━━━ Extracted material ━━━

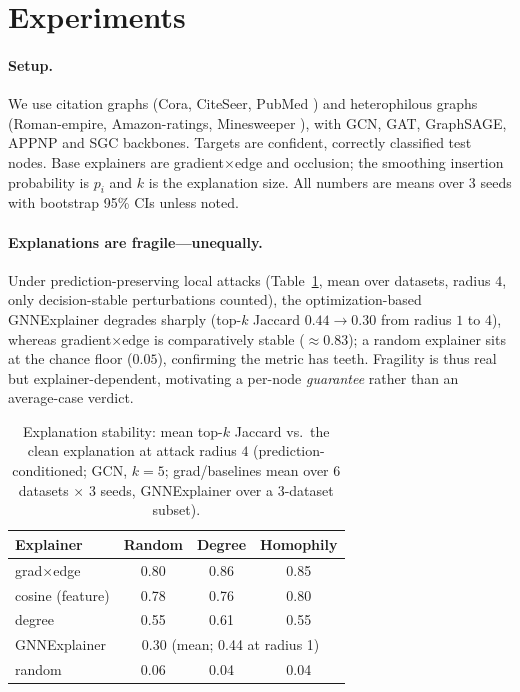 \documentclass[11pt]{article}
\begin{document}
\section{Experiments}
\paragraph{Setup.} We use citation graphs (Cora, CiteSeer, PubMed
\citep{yang2016planetoid,sen2008collective}) and heterophilous graphs
(Roman-empire, Amazon-ratings, Minesweeper \citep{platonov2023heterophily}), with
GCN, GAT, GraphSAGE, APPNP and SGC backbones. Targets are confident, correctly
classified test nodes. Base explainers are gradient$\times$edge and occlusion; the
smoothing insertion probability is $p_i$ and $k$ is the explanation size. All
numbers are means over 3 seeds with bootstrap 95\% CIs unless noted.

\paragraph{Explanations are fragile---unequally.} Under prediction-preserving
local attacks (Table~\ref{tab:frag}, mean over datasets, radius $4$, only
decision-stable perturbations counted), the optimization-based GNNExplainer
degrades sharply (top-$k$ Jaccard $0.44\!\to\!0.30$ from radius $1$ to $4$),
whereas gradient$\times$edge is comparatively stable ($\approx\!0.83$); a random
explainer sits at the chance floor ($0.05$), confirming the metric has teeth.
Fragility is thus real but explainer-dependent, motivating a per-node
\emph{guarantee} rather than an average-case verdict.

\begin{table}[h]\centering
\caption{Explanation stability: mean top-$k$ Jaccard vs.\ the clean explanation
at attack radius $4$ (prediction-conditioned; GCN, $k{=}5$; grad/baselines mean
over 6 datasets $\times$ 3 seeds, GNNExplainer over a 3-dataset subset).}
\label{tab:frag}
\begin{tabular}{lccc}
\toprule
Explainer & Random & Degree & Homophily \\ \midrule
grad$\times$edge & 0.80 & 0.86 & 0.85 \\
cosine (feature) & 0.78 & 0.76 & 0.80 \\
degree           & 0.55 & 0.61 & 0.55 \\
GNNExplainer     & \multicolumn{3}{c}{0.30 (mean; 0.44 at radius 1)} \\
random           & 0.06 & 0.04 & 0.04 \\ \bottomrule
\end{tabular}
\end{table}
\end{document}
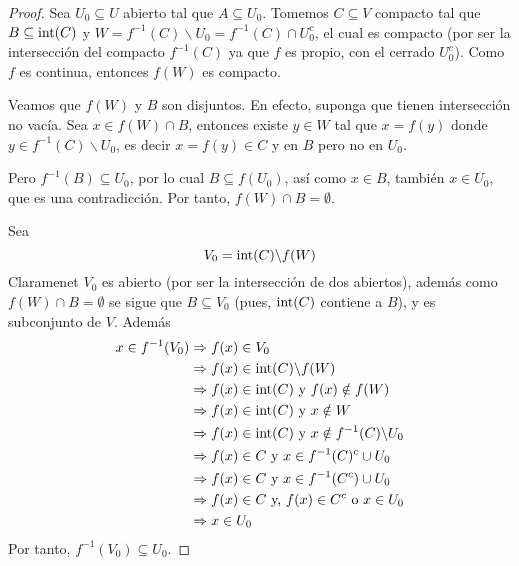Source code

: \documentclass[12pt]{report}
\theoremstyle{largebreak}
\begin{document}
\begin{proof}
    Sea $U_0\subseteq U$ abierto tal que $A\subseteq U_0$. Tomemos $C\subseteq V$ compacto tal que $B\subseteq \textup{int}(C)$ y $W=f^{-1}(C)\backslash U_0=f^{-1}(C)\cap U_0^c$, el cual es compacto (por ser la intersección del compacto $f^{-1}(C)$ ya que $f$ es propio, con el cerrado $U_0^c$). Como $f$ es continua, entonces $f(W)$ es compacto.
    
    Veamos que $f(W)$ y $B$ son disjuntos. En efecto, suponga que tienen intersección no vacía. Sea $x\in f(W)\cap B$, entonces existe $y\in W$ tal que $x=f(y)$ donde $y\in f^{-1}(C)\backslash U_0$, es decir $x=f(y)\in C$ y en $B$ pero no en $U_0$.

    Pero $f^{-1}(B)\subseteq U_0$, por lo cual $B\subseteq f(U_0)$, así como $x\in B$, también $x\in U_0$, que es una contradicción. Por tanto, $f(W)\cap B=\emptyset$.
    
    Sea
    \begin{equation*}
        V_0=\textup{int}(C)\backslash f(W)
    \end{equation*}
    Claramenet $V_0$ es abierto (por ser la intersección de dos abiertos), además como $f(W)\cap B=\emptyset$ se sigue que $B\subseteq V_0$ (pues, $\textup{int}(C)$ contiene a $B$), y es subconjunto de $V$. Además
    \begin{equation*}
        \begin{split}
            x\in f^{-1}(V_0)&\Rightarrow f(x)\in V_0\\
            &\Rightarrow f(x)\in \textup{int}(C)\backslash f(W)\\
            &\Rightarrow f(x)\in \textup{int}(C)\textup{ y } f(x)\notin f(W)\\
            &\Rightarrow f(x)\in \textup{int}(C)\textup{ y } x\notin W\\
            &\Rightarrow f(x)\in \textup{int}(C)\textup{ y } x\notin f^{-1}(C)\backslash U_0\\
            &\Rightarrow f(x)\in C\textup{ y } x\in f^{-1}(C)^c\cup U_0\\
            &\Rightarrow f(x)\in C\textup{ y } x\in f^{-1}(C^c)\cup U_0\\
            &\Rightarrow f(x)\in C\textup{ y, } f(x)\in C^c\textup{ o }x\in U_0\\
            &\Rightarrow x\in U_0\\
        \end{split}
    \end{equation*}
    Por tanto, $f^{-1}(V_0)\subseteq U_0$.
\end{proof}
\end{document}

━━━

Go through the entries and report every line with the string "paragraph".

■ **Solution to the problem**
\paragraph{Setup.} We use citation graphs (Cora, CiteSeer, PubMed
\paragraph{Explanations are fragile---unequally.} Under prediction-preserving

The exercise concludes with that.